◆ **WORK ORDER**
Exactly the lines from the beginning of the records below through the line with "2. **[Understanding TypeScript" must be given again, without pictures.

◆ **PROVIDED DATA**

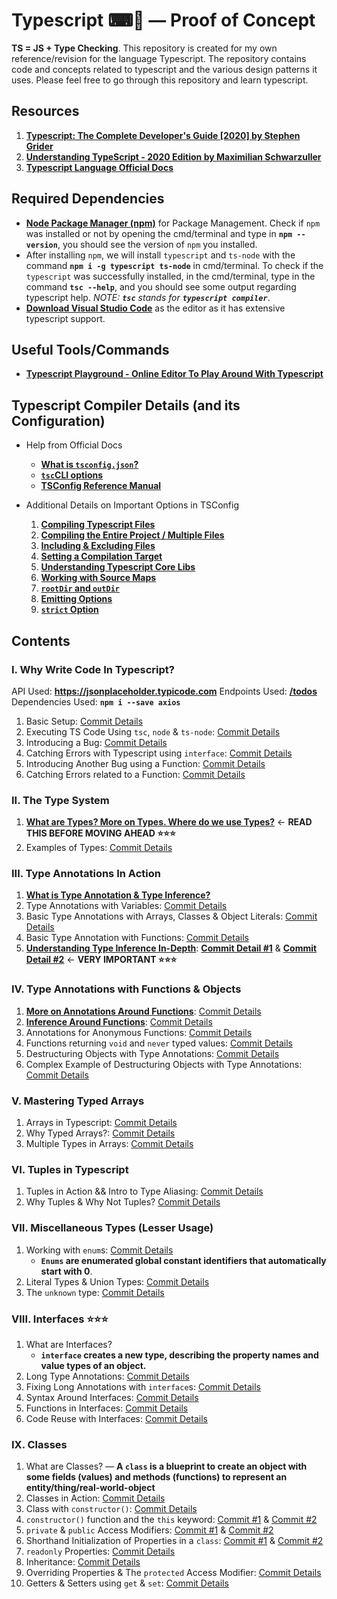 # Typescript ⌨📜 &mdash; Proof of Concept

**TS = JS + Type Checking**.
This repository is created for my own reference/revision for the language Typescript. The repository contains code and concepts related to typescript and the various design patterns it uses. Please feel free to go through this repository and learn typescript.

## Resources

1. **[Typescript: The Complete Developer's Guide [2020] by Stephen Grider](https://www.udemy.com/course/typescript-the-complete-developers-guide/)**
2. **[Understanding TypeScript - 2020 Edition by Maximilian Schwarzuller](https://www.udemy.com/course/understanding-typescript/)**
3. **[Typescript Language Official Docs](https://www.typescriptlang.org/docs/)**

## Required Dependencies

- **[Node Package Manager (npm)](https://nodejs.org/en/)** for Package Management. Check if `npm` was installed or not by opening the cmd/terminal and type in **`npm --version`**, you should see the version of `npm` you installed.
- After installing `npm`, we will install `typescript` and `ts-node` with the command **`npm i -g typescript ts-node`** in cmd/terminal. To check if the `typescript` was successfully installed, in the cmd/terminal, type in the command **`tsc --help`**, and you should see some output regarding typescript help. *NOTE: **`tsc`** stands for **`typescript compiler`***.
- **[Download Visual Studio Code](https://code.visualstudio.com)** as the editor as it has extensive typescript support.

## Useful Tools/Commands

- **[Typescript Playground - Online Editor To Play Around With Typescript](https://www.typescriptlang.org/play)**

## Typescript Compiler Details (and its Configuration)

- Help from Official Docs
  - **[What is `tsconfig.json`?](https://www.typescriptlang.org/docs/handbook/tsconfig-json.html)**
  - **[`tsc`CLI options](https://www.typescriptlang.org/docs/handbook/compiler-options.html)**
  - **[TSConfig Reference Manual](https://www.typescriptlang.org/tsconfig)**

- Additional Details on Important Options in TSConfig
  1. **[Compiling Typescript Files](https://github.com/Ch-sriram/typescript/blob/dev/README-tsc-details.md#compiling-typescript-files)**
  2. **[Compiling the Entire Project / Multiple Files](https://github.com/Ch-sriram/typescript/blob/dev/README-tsc-details.md#compiling-the-entire-project--multiple-files)**
  3. **[Including & Excluding Files](https://github.com/Ch-sriram/typescript/blob/dev/README-tsc-details.md#including--excluding-files)**
  4. **[Setting a Compilation Target](https://github.com/Ch-sriram/typescript/blob/dev/README-tsc-details.md#setting-a-compilation-target)**
  5. **[Understanding Typescript Core Libs](https://github.com/Ch-sriram/typescript/blob/dev/README-tsc-details.md#understanding-typescript-core-libs)**
  6. **[Working with Source Maps](https://github.com/Ch-sriram/typescript/blob/dev/README-tsc-details.md#working-with-source-maps)**
  7. **[`rootDir` and `outDir`](https://github.com/Ch-sriram/typescript/blob/dev/README-tsc-details.md#rootdir-and-outdir)**
  8. **[Emitting Options](https://github.com/Ch-sriram/typescript/blob/dev/README-tsc-details.md#emitting-options)**
  9. **[`strict` Option](https://github.com/Ch-sriram/typescript/blob/dev/README-tsc-details.md#strict-option)**

## Contents

### I. Why Write Code In Typescript?

API Used: **<https://jsonplaceholder.typicode.com>**
Endpoints Used: **[/todos](https://jsonplaceholder.typicode.com/todos)**
Dependencies Used: **`npm i --save axios`**

1. Basic Setup: [Commit Details](https://github.com/Ch-sriram/typescript/commit/150b2e05bd9a58f0920408726e6261e7d5686c48)
2. Executing TS Code Using `tsc`, `node` & `ts-node`: [Commit Details](https://github.com/Ch-sriram/typescript/commit/4ea4ea72c8c8ccd352aa2061c103c90f0642e0c8)
3. Introducing a Bug: [Commit Details](https://github.com/Ch-sriram/typescript/commit/8c7b795ea615db5dcea8d80ab98465878b19a658)
4. Catching Errors with Typescript using `interface`: [Commit Details](https://github.com/Ch-sriram/typescript/commit/3e39fd5bcc47dda4d4c314b13315336efd4d98ea)
5. Introducing Another Bug using a Function: [Commit Details](https://github.com/Ch-sriram/typescript/commit/4fb1e704881f4b26739a374ec6ace5199619c3e6)
6. Catching Errors related to a Function: [Commit Details](https://github.com/Ch-sriram/typescript/commit/7db41c937bf3df14d7699665bdbe2bb638ae1b0b)

### II. The Type System

1. **[What are Types? More on Types. Where do we use Types?](./ts-features/README.md)** &#8592; **READ THIS BEFORE MOVING AHEAD ⭐⭐⭐**
2. Examples of Types: [Commit Details](https://github.com/Ch-sriram/typescript/commit/fd258d015fb3efdef93370da4f113b5bcff93630)

### III. Type Annotations In Action

1. **[What is Type Annotation & Type Inference?](https://github.com/Ch-sriram/typescript/tree/dev/ts-features#what-is-type-annotation--type-inference)**
2. Type Annotations with Variables: [Commit Details](https://github.com/Ch-sriram/typescript/commit/eecd06b4cf20d4164f230a3c3fbe516b7316c37a)
3. Basic Type Annotations with Arrays, Classes & Object Literals: [Commit Details](https://github.com/Ch-sriram/typescript/commit/bdb6c7ff6a2b05bd933f52ff3611654a5f234c45)
4. Basic Type Annotation with Functions: [Commit Details](https://github.com/Ch-sriram/typescript/commit/6313b30afe7e52e05c4bbb358e08165a231e4046)
5. **[Understanding Type Inference In-Depth](https://github.com/Ch-sriram/typescript/tree/dev/ts-features#type-inference-in-depth)**: **[Commit Detail #1](https://github.com/Ch-sriram/typescript/commit/cdea5db951241663887dc52ce7e4e0f0dd4f4541)** & **[Commit Detail #2](https://github.com/Ch-sriram/typescript/commit/ff1c206a3de5b2da587513386b4df3662d8d937a)** &#8592; **VERY IMPORTANT ⭐⭐⭐**

### IV. Type Annotations with Functions & Objects

1. **[More on Annotations Around Functions](./ts-features/README.md#function-specific-type-annotationinference)**: [Commit Details](https://github.com/Ch-sriram/typescript/commit/c257b0e5aa79e84be9e550d1c7c92bfd0dba3ece)
2. **[Inference Around Functions](./ts-features/README.md#function-specific-type-annotationinference)**: [Commit Details](https://github.com/Ch-sriram/typescript/commit/cca31b79928b54dbae5a2139298ed029fa5512d9)
3. Annotations for Anonymous Functions: [Commit Details](https://github.com/Ch-sriram/typescript/commit/411ce88ef00c5d1c5580903cb7aaad388dca8ecc)
4. Functions returning `void` and `never` typed values: [Commit Details](https://github.com/Ch-sriram/typescript/commit/bb05701b118c11ad9a152660badaef947b3aca73)
5. Destructuring Objects with Type Annotations: [Commit Details](https://github.com/Ch-sriram/typescript/commit/9c0f7e4c0a04241ad9dda8969ec077e9553aa9f7)
6. Complex Example of Destructuring Objects with Type Annotations: [Commit Details](https://github.com/Ch-sriram/typescript/commit/374229aab6f081251d60ba82565a545c21bb17bd)

### V. Mastering Typed Arrays

1. Arrays in Typescript: [Commit Details](https://github.com/Ch-sriram/typescript/commit/145dfa50818785654f170d5da50c15223307cd7c)
2. Why Typed Arrays?: [Commit Details](https://github.com/Ch-sriram/typescript/commit/8045606cab5cadac856461b1fd121dc2da1d65f4)
3. Multiple Types in Arrays: [Commit Details](https://github.com/Ch-sriram/typescript/commit/842c938b3ae5c8a036f731d5ee08cc0128f1e102)

### VI. Tuples in Typescript

1. Tuples in Action && Intro to Type Aliasing: [Commit Details](https://github.com/Ch-sriram/typescript/commit/675145849b1c9278a6d4f797795bf42b145eb911)
2. Why Tuples & Why Not Tuples? [Commit Details](https://github.com/Ch-sriram/typescript/commit/bf687d40ee674359d85a9f81703be68e7607e782)

### VII. Miscellaneous Types (Lesser Usage)

1. Working with `enum`s: [Commit Details](https://github.com/Ch-sriram/typescript/commit/72709088573e77a3ea048747a0d1356fb90c0a9e)
   - **`Enums` are enumerated global constant identifiers that automatically start with 0**.
2. Literal Types & Union Types: [Commit Details](https://github.com/Ch-sriram/typescript/commit/ed33212cbb8674896e9a3fd283f1d1b90d063735)
3. The `unknown` type: [Commit Details](https://github.com/Ch-sriram/typescript/commit/1d58c3ad0309381eab128f2827e89de4153f074b)

### VIII. Interfaces ⭐⭐⭐

1. What are Interfaces?
   - **`interface` creates a new type, describing the property names and value types of an object.**
2. Long Type Annotations: [Commit Details](https://github.com/Ch-sriram/typescript/commit/bafcb289621cda280e04be295ca7cfebf3e1c636)
3. Fixing Long Annotations with `interface`s: [Commit Details](https://github.com/Ch-sriram/typescript/commit/5f2439ce203aa06dfdcb9dc8bf3359e9f0dded29)
4. Syntax Around Interfaces: [Commit Details](https://github.com/Ch-sriram/typescript/commit/f64740f9d224b4e58348d2f1ac2514bf5c33f9fa)
5. Functions in Interfaces: [Commit Details](https://github.com/Ch-sriram/typescript/commit/5c3f1b97fb69c6002f157a2266103948710325a0)
6. Code Reuse with Interfaces: [Commit Details](https://github.com/Ch-sriram/typescript/commit/1dbc736180b4532c31f9ef3ed317831db757fa31)

### IX. Classes

1. What are Classes? &mdash; **A `class` is a blueprint to create an object with some fields (values) and methods (functions) to represent an entity/thing/real-world-object**
2. Classes in Action: [Commit Details](https://github.com/Ch-sriram/typescript/commit/0f8f36c2a1d2577bf22432ecbe9efee96124e89d)
3. Class with `constructor()`: [Commit Details](https://github.com/Ch-sriram/typescript/commit/55c13f596b469df25ab4dab9cd955f012bbe6aee)
4. `constructor()` function and the `this` keyword: [Commit #1](https://github.com/Ch-sriram/typescript/commit/7a1a91024a9a7ebcd608d9670c0f34cb7bd59138) & [Commit #2](https://github.com/Ch-sriram/typescript/commit/470ce9b76d1aa4e7e270123101612bb91fe07978)
5. `private` & `public` Access Modifiers: [Commit #1](https://github.com/Ch-sriram/typescript/commit/0fedd06547f98198a547947c090c5c6d2b700fe8) & [Commit #2](https://github.com/Ch-sriram/typescript/commit/68065e072224d4d49712d9d706146ba998f8b5a5)
6. Shorthand Initialization of Properties in a `class`: [Commit #1](https://github.com/Ch-sriram/typescript/commit/e02a60b0dad04249857820c427eb34bcb4411545) & [Commit #2](https://github.com/Ch-sriram/typescript/commit/e49a66d3620504fe160b1880fafa6acf4703f27f)
7. `readonly` Properties: [Commit Details](https://github.com/Ch-sriram/typescript/commit/a676959ae4de30af04ccea5345af145de05c76b5)
8. Inheritance: [Commit Details](https://github.com/Ch-sriram/typescript/commit/406aa335f69d220f03a89d79eee3c391b82af4a5)
9. Overriding Properties & The `protected` Access Modifier: [Commit Details](https://github.com/Ch-sriram/typescript/commit/f8aae4c10e9131cdc37a6f1a1e08550d87e69985)
10. Getters & Setters using `get` & `set`: [Commit Details](https://github.com/Ch-sriram/typescript/commit/a1e576d3e3a8c3ccfb69c1080d91c9dbdcdd2c21)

◆ **SOLUTION**
 # Typescript ⌨📜 &mdash; Proof of Concept

**TS = JS + Type Checking**.
This repository is created for my own reference/revision for the language Typescript. The repository contains code and concepts related to typescript and the various design patterns it uses. Please feel free to go through this repository and learn typescript.

## Resources

1. **[Typescript: The Complete Developer's Guide [2020] by Stephen Grider](https://www.udemy.com/course/typescript-the-complete-developers-guide/)**
2. **[Understanding TypeScript - 2020 Edition by Maximilian Schwarzuller](https://www.udemy.com/course/understanding-typescript/)**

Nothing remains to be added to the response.